Irak : un bain de sang entre Chiites a été évité, mais le danger persiste

L’invasion anglo-américaine de l’Irak en 2003, suivie par l’instauration de divers gouvernements fantoches, modelés sur un système parlementaire de type britannique, a plongé le pays dans le chaos et des conflits sociaux. On l’a constaté à nouveau le 1er août, lorsqu’un clash entre les deux principales formations chiites a été évité de justesse dans la « zone verte » de Bagdad, abritant les bâtiments du gouvernement et du parlement. Les deux camps impliqués sont ceux du chef religieux Moqtada Al-Sadr et de ses adversaires au sein du Cadre de coordination. Sans entrer dans les détails de la politique interne, il suffit de noter que le conflit couve depuis les élections parlementaires d’octobre 2021, suivies de multiples tentatives de former un gouvernement national.
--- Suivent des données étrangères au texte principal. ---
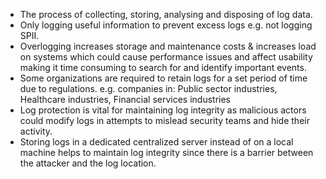 - The process of collecting, storing, analysing and disposing of log data.
- Only logging useful information to prevent excess logs e.g. not logging SPII.
- Overlogging increases storage and maintenance costs & increases load on systems which could cause performance issues and affect usability making it time consuming to search for and identify important events.
- Some organizations are required to retain logs for a set period of time due to regulations. e.g. companies in: Public sector industries, Healthcare industries, Financial services industries
- Log protection is vital for maintaining log integrity as malicious actors could modify logs in attempts to mislead security teams and hide their activity.
- Storing logs in a dedicated centralized server instead of on a local machine helps to maintain log integrity since there is a barrier between the attacker and the log location.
Toutefois, selon des experts irakiens indépendants, le véritable enjeu porte sur la perspective de donner une nouvelle orientation politique au pays, qui occupe une position clé au niveau régional comme international. Ainsi, Motqada Al-Sadr a décidé de prendre d’assaut le Parlement le 30 juillet, après la nomination d’un nouveau candidat au poste de Premier ministre irakien. Il s’agit de Mohammed Shiaa Al-Sudani, souvent surnommé « M. Propre » pour son intégrité et sa lutte contre la corruption. Par ailleurs, il défend la transformation de l’économie irakienne, actuellement tributaire des seules exportations de pétrole pour financer l’importation de biens de première nécessité, vers la production industrielle et agricole. Cela nécessiterait, bien entendu, des investissements conséquents dans la reconstruction et la modernisation des infrastructures du pays.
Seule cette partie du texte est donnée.